Recorded data:
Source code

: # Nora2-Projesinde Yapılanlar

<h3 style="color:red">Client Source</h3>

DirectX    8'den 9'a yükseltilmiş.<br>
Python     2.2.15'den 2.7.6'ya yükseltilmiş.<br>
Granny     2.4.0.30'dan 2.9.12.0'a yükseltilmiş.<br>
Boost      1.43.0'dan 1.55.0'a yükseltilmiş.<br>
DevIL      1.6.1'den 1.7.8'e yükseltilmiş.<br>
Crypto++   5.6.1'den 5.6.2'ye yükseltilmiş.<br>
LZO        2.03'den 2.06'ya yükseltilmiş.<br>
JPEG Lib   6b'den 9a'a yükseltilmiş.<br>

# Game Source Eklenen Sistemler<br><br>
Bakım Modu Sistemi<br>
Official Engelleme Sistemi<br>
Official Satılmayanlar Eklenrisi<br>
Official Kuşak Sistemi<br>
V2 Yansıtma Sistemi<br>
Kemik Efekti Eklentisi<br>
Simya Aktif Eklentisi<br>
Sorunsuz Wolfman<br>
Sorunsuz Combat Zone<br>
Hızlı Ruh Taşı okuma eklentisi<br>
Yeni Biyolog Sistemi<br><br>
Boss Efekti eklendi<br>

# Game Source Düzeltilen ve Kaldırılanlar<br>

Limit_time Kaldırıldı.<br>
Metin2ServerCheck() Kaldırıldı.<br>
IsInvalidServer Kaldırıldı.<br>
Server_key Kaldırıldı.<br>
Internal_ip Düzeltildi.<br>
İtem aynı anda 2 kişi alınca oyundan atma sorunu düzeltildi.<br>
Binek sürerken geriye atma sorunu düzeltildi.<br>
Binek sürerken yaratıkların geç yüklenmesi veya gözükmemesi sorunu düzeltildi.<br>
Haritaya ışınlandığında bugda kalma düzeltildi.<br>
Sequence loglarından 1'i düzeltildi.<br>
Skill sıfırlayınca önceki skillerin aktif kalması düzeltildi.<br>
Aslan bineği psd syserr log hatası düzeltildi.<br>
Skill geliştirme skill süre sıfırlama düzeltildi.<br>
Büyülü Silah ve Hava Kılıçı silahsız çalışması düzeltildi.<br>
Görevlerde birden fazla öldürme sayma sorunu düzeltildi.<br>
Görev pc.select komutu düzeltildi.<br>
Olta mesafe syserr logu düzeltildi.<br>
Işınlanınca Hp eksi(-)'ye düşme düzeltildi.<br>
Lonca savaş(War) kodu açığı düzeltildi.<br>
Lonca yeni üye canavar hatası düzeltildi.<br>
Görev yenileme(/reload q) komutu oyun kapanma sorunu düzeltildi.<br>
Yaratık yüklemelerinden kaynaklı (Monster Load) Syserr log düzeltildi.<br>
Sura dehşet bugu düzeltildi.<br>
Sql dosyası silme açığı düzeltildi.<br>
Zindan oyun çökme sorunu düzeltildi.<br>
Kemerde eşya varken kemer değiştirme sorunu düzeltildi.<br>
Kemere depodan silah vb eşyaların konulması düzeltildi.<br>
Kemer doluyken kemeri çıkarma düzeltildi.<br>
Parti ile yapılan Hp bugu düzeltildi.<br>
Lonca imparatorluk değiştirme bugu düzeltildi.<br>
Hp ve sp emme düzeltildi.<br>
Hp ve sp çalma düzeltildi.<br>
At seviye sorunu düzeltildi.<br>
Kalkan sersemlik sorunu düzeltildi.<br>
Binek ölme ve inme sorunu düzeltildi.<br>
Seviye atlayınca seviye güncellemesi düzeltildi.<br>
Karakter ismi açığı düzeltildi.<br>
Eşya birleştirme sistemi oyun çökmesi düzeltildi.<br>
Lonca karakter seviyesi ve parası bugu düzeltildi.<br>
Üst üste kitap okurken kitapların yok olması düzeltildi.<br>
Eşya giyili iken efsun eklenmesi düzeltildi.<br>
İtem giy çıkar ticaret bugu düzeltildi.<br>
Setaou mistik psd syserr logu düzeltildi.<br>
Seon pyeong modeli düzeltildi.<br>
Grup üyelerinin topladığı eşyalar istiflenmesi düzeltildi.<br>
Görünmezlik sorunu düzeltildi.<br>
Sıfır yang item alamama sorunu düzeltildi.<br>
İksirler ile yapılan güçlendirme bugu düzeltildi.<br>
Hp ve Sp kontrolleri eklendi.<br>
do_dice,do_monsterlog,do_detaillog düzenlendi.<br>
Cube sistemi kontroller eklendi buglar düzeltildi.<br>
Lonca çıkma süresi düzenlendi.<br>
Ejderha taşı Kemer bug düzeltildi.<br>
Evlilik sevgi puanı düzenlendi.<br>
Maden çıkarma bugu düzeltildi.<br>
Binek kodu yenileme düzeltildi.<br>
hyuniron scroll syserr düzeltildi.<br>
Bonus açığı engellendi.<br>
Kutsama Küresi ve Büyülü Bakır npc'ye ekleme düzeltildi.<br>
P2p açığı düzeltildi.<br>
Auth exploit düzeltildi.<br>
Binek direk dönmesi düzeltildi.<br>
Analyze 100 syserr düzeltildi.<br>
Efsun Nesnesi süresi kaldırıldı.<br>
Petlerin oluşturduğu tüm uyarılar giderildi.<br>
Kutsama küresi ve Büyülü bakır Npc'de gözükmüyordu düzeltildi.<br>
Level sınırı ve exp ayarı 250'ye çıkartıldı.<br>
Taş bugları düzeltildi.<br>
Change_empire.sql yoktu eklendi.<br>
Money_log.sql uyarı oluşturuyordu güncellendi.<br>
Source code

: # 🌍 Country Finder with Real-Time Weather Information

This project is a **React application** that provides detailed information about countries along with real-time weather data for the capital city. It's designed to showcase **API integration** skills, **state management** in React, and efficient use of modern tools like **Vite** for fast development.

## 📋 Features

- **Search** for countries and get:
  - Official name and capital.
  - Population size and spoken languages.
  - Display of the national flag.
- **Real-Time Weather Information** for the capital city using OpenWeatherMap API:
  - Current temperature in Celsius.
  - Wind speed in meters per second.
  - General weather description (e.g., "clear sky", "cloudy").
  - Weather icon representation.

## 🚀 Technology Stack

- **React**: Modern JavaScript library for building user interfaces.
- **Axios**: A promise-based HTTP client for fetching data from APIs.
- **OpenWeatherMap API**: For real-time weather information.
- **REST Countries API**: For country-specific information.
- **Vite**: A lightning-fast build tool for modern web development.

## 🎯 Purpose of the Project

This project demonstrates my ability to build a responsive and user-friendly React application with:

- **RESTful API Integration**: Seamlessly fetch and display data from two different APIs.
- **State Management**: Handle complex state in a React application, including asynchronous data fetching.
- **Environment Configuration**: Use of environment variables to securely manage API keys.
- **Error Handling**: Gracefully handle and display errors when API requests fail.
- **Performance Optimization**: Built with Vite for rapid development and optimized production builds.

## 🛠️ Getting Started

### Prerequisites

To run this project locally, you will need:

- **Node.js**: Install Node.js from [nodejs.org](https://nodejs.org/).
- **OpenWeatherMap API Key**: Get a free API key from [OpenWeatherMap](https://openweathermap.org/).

The problem: Among the entries above, the lines between the ones containing "## 📋 Features" and "- **RESTful API", inclusive, are to be transcribed exactly. No other line is to be given.

Result below:
## 📋 Features

- **Search** for countries and get:
  - Official name and capital.
  - Population size and spoken languages.
  - Display of the national flag.
- **Real-Time Weather Information** for the capital city using OpenWeatherMap API:
  - Current temperature in Celsius.
  - Wind speed in meters per second.
  - General weather description (e.g., "clear sky", "cloudy").
  - Weather icon representation.

## 🚀 Technology Stack

- **React**: Modern JavaScript library for building user interfaces.
- **Axios**: A promise-based HTTP client for fetching data from APIs.
- **OpenWeatherMap API**: For real-time weather information.
- **REST Countries API**: For country-specific information.
- **Vite**: A lightning-fast build tool for modern web development.

## 🎯 Purpose of the Project

This project demonstrates my ability to build a responsive and user-friendly React application with:

- **RESTful API Integration**: Seamlessly fetch and display data from two different APIs.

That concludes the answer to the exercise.